# Torrid red - Spice red



## harrysxlr (Oct 27, 2006)

Hi there,

I`m ready to buy a GTO from an California dealer (I`m german and in Germany) my question:
The Torrid red is a non metallic, the spice red is a met. and a little darker than the torrid red - am I right?:confused 

If anyone of you drives the Spice-red could you be so kind and post a pic what shows the almost real color of the car. 

Thanks

Harry


----------



## bg2m8o (Jul 25, 2006)

My avatar has a picture of the car. But the color is hard to represent digitally. It is a NICE color, get compliments all of the time. It is exclusive to 06 GTOS.

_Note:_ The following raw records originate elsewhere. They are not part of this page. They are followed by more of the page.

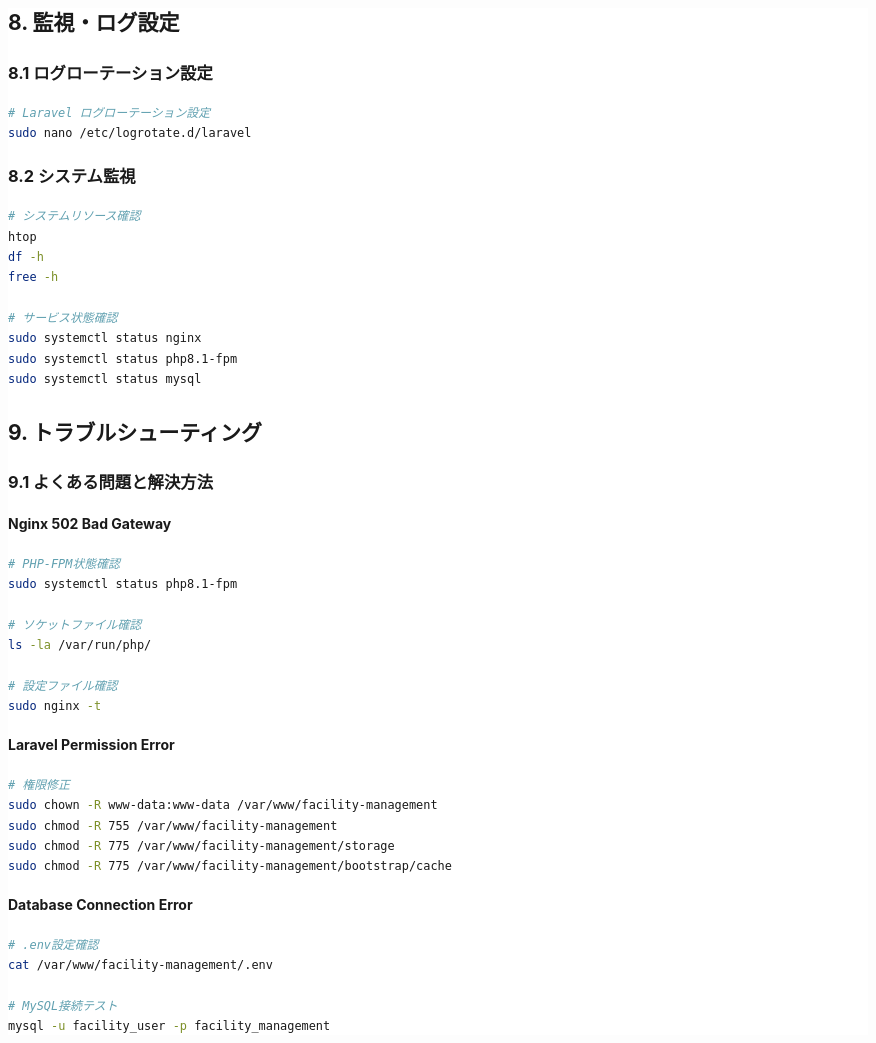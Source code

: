 ## 8. 監視・ログ設定

### 8.1 ログローテーション設定
```bash
# Laravel ログローテーション設定
sudo nano /etc/logrotate.d/laravel
```

### 8.2 システム監視
```bash
# システムリソース確認
htop
df -h
free -h

# サービス状態確認
sudo systemctl status nginx
sudo systemctl status php8.1-fpm
sudo systemctl status mysql
```

## 9. トラブルシューティング

### 9.1 よくある問題と解決方法

#### Nginx 502 Bad Gateway
```bash
# PHP-FPM状態確認
sudo systemctl status php8.1-fpm

# ソケットファイル確認
ls -la /var/run/php/

# 設定ファイル確認
sudo nginx -t
```

#### Laravel Permission Error
```bash
# 権限修正
sudo chown -R www-data:www-data /var/www/facility-management
sudo chmod -R 755 /var/www/facility-management
sudo chmod -R 775 /var/www/facility-management/storage
sudo chmod -R 775 /var/www/facility-management/bootstrap/cache
```

#### Database Connection Error
```bash
# .env設定確認
cat /var/www/facility-management/.env

# MySQL接続テスト
mysql -u facility_user -p facility_management
```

I do have some nice BIG digital photos of it. PM me and I send. Spice red is metallic, torrid is not.


----------



## pickinfights (Oct 3, 2006)

I have a torid red 04 and it is a very fast color, but also a very common one im afraid.


----------



## hardball75006 (Aug 4, 2006)

The Spice Red in bright light looks Tomato Red. In low light it looks Candy Apple Red.


----------



## EEZ GOAT (Jul 9, 2005)

spice red is a hot color and looks very nice in person. the torried will stand out more on the street. if you want stealth, go with the spice red:cheers


----------



## GTO JUDGE (May 14, 2005)

*Spice Red was offered on 04's, but was eliminated for 05'. Was brought back for 06'.

IMO it's the sharpest color of all of them. I have seen it in bright sunlight and it looks like a deep candy apple red. 

No matter what color you get, you're getting a hot car.*


----------



## EEZ GOAT (Jul 9, 2005)

they called the 04 pulse red not spice red. and that one was not metalic


----------



## GTO JUDGE (May 14, 2005)

EEZ GOAT said:


> they called the 04 pulse red not spice red. and that one was not metalic


*ahhhhhhh ok you are correct, the color was similar*


----------



## EEZ GOAT (Jul 9, 2005)

GTO judge said:


> *ahhhhhhh ok you are correct, the color was similar*


np  i hope i did not sound rude


----------



## harrysxlr (Oct 27, 2006)

Thank you all for your inputs on this, the deal is gona be made tomorrow.

I´ll post some pics soon!

Harry


----------



## GTO JUDGE (May 14, 2005)

EEZ GOAT said:


> np  i hope i did not sound rude


*No not at all...... I knew the color of the 2 was close, just the names changed and metallic was added. All in all it's a gorgeous color. Color it **HOT *


----------